(Stored data entries)
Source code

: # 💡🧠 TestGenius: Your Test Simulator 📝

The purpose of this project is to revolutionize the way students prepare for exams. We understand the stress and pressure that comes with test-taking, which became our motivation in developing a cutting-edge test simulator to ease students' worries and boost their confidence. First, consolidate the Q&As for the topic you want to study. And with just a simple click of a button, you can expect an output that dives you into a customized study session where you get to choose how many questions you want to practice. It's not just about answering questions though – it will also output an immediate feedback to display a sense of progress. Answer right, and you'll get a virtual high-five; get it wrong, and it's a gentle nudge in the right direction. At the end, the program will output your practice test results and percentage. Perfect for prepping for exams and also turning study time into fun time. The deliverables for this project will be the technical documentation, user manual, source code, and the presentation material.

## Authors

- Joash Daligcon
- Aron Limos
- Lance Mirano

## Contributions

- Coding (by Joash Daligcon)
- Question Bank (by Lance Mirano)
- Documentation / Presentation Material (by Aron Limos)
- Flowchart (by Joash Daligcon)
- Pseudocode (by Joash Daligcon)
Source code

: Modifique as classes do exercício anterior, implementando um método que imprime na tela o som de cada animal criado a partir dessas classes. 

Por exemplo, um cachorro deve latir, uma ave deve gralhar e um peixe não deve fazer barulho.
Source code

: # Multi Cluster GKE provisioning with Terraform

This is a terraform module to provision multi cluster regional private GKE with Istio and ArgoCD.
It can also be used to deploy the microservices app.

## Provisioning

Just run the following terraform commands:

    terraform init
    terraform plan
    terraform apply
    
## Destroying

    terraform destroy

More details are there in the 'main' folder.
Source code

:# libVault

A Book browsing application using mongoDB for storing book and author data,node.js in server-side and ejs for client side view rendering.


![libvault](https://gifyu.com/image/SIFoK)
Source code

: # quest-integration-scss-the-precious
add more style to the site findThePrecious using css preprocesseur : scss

→ Required action: Write the entries out again in full, exactly as they appear above.

→ Solution:
Source code

: # 💡🧠 TestGenius: Your Test Simulator 📝

The purpose of this project is to revolutionize the way students prepare for exams. We understand the stress and pressure that comes with test-taking, which became our motivation in developing a cutting-edge test simulator to ease students' worries and boost their confidence. First, consolidate the Q&As for the topic you want to study. And with just a simple click of a button, you can expect an output that dives you into a customized study session where you get to choose how many questions you want to practice. It's not just about answering questions though – it will also output an immediate feedback to display a sense of progress. Answer right, and you'll get a virtual high-five; get it wrong, and it's a gentle nudge in the right direction. At the end, the program will output your practice test results and percentage. Perfect for prepping for exams and also turning study time into fun time. The deliverables for this project will be the technical documentation, user manual, source code, and the presentation material.

## Authors

- Joash Daligcon
- Aron Limos
- Lance Mirano

## Contributions

- Coding (by Joash Daligcon)
- Question Bank (by Lance Mirano)
- Documentation / Presentation Material (by Aron Limos)
- Flowchart (by Joash Daligcon)
- Pseudocode (by Joash Daligcon)
Source code

: Modifique as classes do exercício anterior, implementando um método que imprime na tela o som de cada animal criado a partir dessas classes. 

Por exemplo, um cachorro deve latir, uma ave deve gralhar e um peixe não deve fazer barulho.
Source code

: # Multi Cluster GKE provisioning with Terraform

This is a terraform module to provision multi cluster regional private GKE with Istio and ArgoCD.
It can also be used to deploy the microservices app.

## Provisioning

Just run the following terraform commands:

    terraform init
    terraform plan
    terraform apply
    
## Destroying

    terraform destroy

More details are there in the 'main' folder.
Source code

:# libVault

A Book browsing application using mongoDB for storing book and author data,node.js in server-side and ejs for client side view rendering.


![libvault](https://gifyu.com/image/SIFoK)
Source code

: # quest-integration-scss-the-precious
add more style to the site findThePrecious using css preprocesseur : scss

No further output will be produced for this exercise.